Exercise prompt:
Nothing but an exact reproduction of the records, pictures excluded, should be returned.

Dataset entries
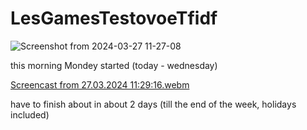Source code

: # LesGamesTestovoeTfidf
![Screenshot from 2024-03-27 11-27-08](https://github.com/Andreymazo/LesGamesTestovoeTfidf/assets/116811819/a9868edd-da51-4908-acba-b25e57deb27b)


this morning Mondey started (today - wednesday)

[Screencast from 27.03.2024 11:29:16.webm](https://github.com/Andreymazo/LesGamesTestovoeTfidf/assets/116811819/5e05f0f2-3866-41fc-9b03-f0467c075ba3)

have to finish about in about 2 days (till the end of the week, holidays included)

Result of this exercise:
Source code

: # LesGamesTestovoeTfidf
![Screenshot from 2024-03-27 11-27-08](https://github.com/Andreymazo/LesGamesTestovoeTfidf/assets/116811819/a9868edd-da51-4908-acba-b25e57deb27b)


this morning Mondey started (today - wednesday)

[Screencast from 27.03.2024 11:29:16.webm](https://github.com/Andreymazo/LesGamesTestovoeTfidf/assets/116811819/5e05f0f2-3866-41fc-9b03-f0467c075ba3)

have to finish about in about 2 days (till the end of the week, holidays included)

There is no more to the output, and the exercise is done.